COMMONWEALTH v. Frankie PORTEE.
MEMORANDUM AND ORDER PURSUANT TO RULE 23.0
The defendant appeals from an order of a Superior Court judge revoking his probation.2 On appeal, he argues that the judge erred in allowing unreliable hearsay evidence thereby denying him the opportunity to confront and cross-examine the witnesses. We affirm.
Discussion. “A defendant on probation is subject to a number of conditions, the breach of any one of which constitutes a violation of his probation.” Commonwealth v. Durling, 407 Mass. 108, 111 (1990). See Commonwealth v. Vargas, 475 Mass. 86, 93 (2016), quoting Durling, supra at 112 (“Any conduct by a person on probation which constitutes a violation of any of the conditions of his probation may form the basis for the revocation of that probation”). “The Commonwealth must prove a violation of probation by a preponderance of the evidence.” Commonwealth v. Bukin, 467 Mass. 516, 520 (2014).
We review a probation revocation order for an abuse of discretion. Id. at 520-521. Where “revocation of probation [is] based upon a violation of criminal law, ‘there is no prerequisite that the probationer be convicted.’ ” Commonwealth v. Emmanuel E., 52 Mass. App. Ct. 451, 453 (2001), quoting Rubera v. Commonwealth, 371 Mass. 177, 180-181 (1976). The judge revoking probation need only find by a preponderance of the evidence that the defendant committed a new criminal offense. See Bukin, 467 Mass. at 520. “Because it rests on a finding of guilty beyond a reasonable doubt, however, ‘[a] criminal conviction ․ adequately protects the probationer's right to due process, and may serve as the basis for a summary [finding of a probation violation] even though the judge lacks the factual information to make an independent determination that a probation violation has occurred.’ ” Commonwealth v. Joyner, 467 Mass. 176, 190 (2014), quoting Commonwealth v. Maggio, 414 Mass. 193, 198 (1993). Such a conviction is “a more than sufficient basis for revocation of probation, even if that conviction is still awaiting appellate review.” Rubera, supra at 182, quoting Robertson v. Connecticut, 501 F.2d 305, 308 (2d Cir. 1974).

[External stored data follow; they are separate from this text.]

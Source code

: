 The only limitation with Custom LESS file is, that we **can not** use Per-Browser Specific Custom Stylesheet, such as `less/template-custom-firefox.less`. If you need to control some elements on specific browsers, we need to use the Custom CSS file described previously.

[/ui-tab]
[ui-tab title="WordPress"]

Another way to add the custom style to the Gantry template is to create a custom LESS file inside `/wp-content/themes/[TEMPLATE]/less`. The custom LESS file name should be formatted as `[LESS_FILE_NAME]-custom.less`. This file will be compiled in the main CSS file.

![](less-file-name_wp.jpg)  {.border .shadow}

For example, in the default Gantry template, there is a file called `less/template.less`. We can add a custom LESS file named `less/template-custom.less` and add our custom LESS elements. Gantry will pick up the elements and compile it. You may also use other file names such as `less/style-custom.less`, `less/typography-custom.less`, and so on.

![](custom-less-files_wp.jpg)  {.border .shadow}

On this record, we need not reach the issue of the admissibility of hearsay evidence because the judge stated on the record that she “[found] the defendant in violation of the conditions of probation by committing [a different] offense ․ which the defendant was convicted after a jury trial.” Put another way, the judge found the defendant violated the terms of his probation based on his subsequent conviction, and not on the challenged hearsay evidence. See Joyner, 467 Mass. at 190. That the defendant has appealed the subsequent conviction is of no moment. See Rubera, 371 Mass. at 182. See also Commonwealth v. Hernandez, 481 Mass. 582, 594-595 (2019), quoting State v. Carlin, 249 P.3d 752, 762 (Alaska 2011) (“a convicted defendant is presumed guilty despite the pendency of an appeal, and the conviction is presumed ․ valid[ ]”). Therefore, there was no abuse of discretion.3
Order revoking probation affirmed.
2. The defendant was sentenced to five years to five years and one day to be served concurrently with a fourteen to sixteen-year sentence he was then serving for a subsequent crime.
3. We agree with the defendant that this case is not moot.